BRIEF: Please retype the listing below, matching every line exactly.

ENTRIES PROVIDED:
------------------------------------
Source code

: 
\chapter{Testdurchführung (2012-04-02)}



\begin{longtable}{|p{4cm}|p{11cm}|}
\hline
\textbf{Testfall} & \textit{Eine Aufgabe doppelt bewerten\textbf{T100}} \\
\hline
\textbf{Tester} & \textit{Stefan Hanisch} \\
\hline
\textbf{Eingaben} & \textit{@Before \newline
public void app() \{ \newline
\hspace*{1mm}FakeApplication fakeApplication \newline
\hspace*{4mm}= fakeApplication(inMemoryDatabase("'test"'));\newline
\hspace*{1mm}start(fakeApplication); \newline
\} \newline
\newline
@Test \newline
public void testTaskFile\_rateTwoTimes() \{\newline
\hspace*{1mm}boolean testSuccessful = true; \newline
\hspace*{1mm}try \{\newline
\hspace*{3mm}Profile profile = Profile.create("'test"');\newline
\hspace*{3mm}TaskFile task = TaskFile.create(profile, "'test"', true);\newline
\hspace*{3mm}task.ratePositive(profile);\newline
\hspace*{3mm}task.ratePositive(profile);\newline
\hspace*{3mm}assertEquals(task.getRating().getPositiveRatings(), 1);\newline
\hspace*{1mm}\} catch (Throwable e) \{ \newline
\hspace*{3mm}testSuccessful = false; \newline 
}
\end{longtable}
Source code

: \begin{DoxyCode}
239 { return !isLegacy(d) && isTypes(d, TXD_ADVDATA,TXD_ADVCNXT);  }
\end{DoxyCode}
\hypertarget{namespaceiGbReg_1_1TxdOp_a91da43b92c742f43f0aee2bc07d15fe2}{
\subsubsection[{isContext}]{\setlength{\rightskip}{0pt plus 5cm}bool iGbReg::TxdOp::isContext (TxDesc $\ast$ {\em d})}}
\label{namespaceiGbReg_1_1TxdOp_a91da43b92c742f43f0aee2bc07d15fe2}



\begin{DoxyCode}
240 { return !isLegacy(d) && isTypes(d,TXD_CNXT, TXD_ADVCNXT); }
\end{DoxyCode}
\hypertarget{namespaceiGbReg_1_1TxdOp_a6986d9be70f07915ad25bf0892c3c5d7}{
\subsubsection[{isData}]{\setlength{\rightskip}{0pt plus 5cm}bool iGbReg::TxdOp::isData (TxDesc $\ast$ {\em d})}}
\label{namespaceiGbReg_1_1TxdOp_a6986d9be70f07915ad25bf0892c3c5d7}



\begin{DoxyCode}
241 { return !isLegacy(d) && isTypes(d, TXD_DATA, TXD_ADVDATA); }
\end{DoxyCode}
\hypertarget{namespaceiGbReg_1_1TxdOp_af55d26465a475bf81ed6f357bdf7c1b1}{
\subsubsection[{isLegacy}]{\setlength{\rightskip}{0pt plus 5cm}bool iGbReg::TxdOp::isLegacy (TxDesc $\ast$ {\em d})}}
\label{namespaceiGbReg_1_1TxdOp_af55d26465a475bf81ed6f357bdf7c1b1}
------------------------------------
EXERCISE ANSWER:
Source code

: 
\chapter{Testdurchführung (2012-04-02)}



\begin{longtable}{|p{4cm}|p{11cm}|}
\hline
\textbf{Testfall} & \textit{Eine Aufgabe doppelt bewerten\textbf{T100}} \\
\hline
\textbf{Tester} & \textit{Stefan Hanisch} \\
\hline
\textbf{Eingaben} & \textit{@Before \newline
public void app() \{ \newline
\hspace*{1mm}FakeApplication fakeApplication \newline
\hspace*{4mm}= fakeApplication(inMemoryDatabase("'test"'));\newline
\hspace*{1mm}start(fakeApplication); \newline
\} \newline
\newline
@Test \newline
public void testTaskFile\_rateTwoTimes() \{\newline
\hspace*{1mm}boolean testSuccessful = true; \newline
\hspace*{1mm}try \{\newline
\hspace*{3mm}Profile profile = Profile.create("'test"');\newline
\hspace*{3mm}TaskFile task = TaskFile.create(profile, "'test"', true);\newline
\hspace*{3mm}task.ratePositive(profile);\newline
\hspace*{3mm}task.ratePositive(profile);\newline
\hspace*{3mm}assertEquals(task.getRating().getPositiveRatings(), 1);\newline
\hspace*{1mm}\} catch (Throwable e) \{ \newline
\hspace*{3mm}testSuccessful = false; \newline 
}
\end{longtable}
Source code

: \begin{DoxyCode}
239 { return !isLegacy(d) && isTypes(d, TXD_ADVDATA,TXD_ADVCNXT);  }
\end{DoxyCode}
\hypertarget{namespaceiGbReg_1_1TxdOp_a91da43b92c742f43f0aee2bc07d15fe2}{
\subsubsection[{isContext}]{\setlength{\rightskip}{0pt plus 5cm}bool iGbReg::TxdOp::isContext (TxDesc $\ast$ {\em d})}}
\label{namespaceiGbReg_1_1TxdOp_a91da43b92c742f43f0aee2bc07d15fe2}



\begin{DoxyCode}
240 { return !isLegacy(d) && isTypes(d,TXD_CNXT, TXD_ADVCNXT); }
\end{DoxyCode}
\hypertarget{namespaceiGbReg_1_1TxdOp_a6986d9be70f07915ad25bf0892c3c5d7}{
\subsubsection[{isData}]{\setlength{\rightskip}{0pt plus 5cm}bool iGbReg::TxdOp::isData (TxDesc $\ast$ {\em d})}}
\label{namespaceiGbReg_1_1TxdOp_a6986d9be70f07915ad25bf0892c3c5d7}



\begin{DoxyCode}
241 { return !isLegacy(d) && isTypes(d, TXD_DATA, TXD_ADVDATA); }
\end{DoxyCode}
\hypertarget{namespaceiGbReg_1_1TxdOp_af55d26465a475bf81ed6f357bdf7c1b1}{
\subsubsection[{isLegacy}]{\setlength{\rightskip}{0pt plus 5cm}bool iGbReg::TxdOp::isLegacy (TxDesc $\ast$ {\em d})}}
\label{namespaceiGbReg_1_1TxdOp_af55d26465a475bf81ed6f357bdf7c1b1}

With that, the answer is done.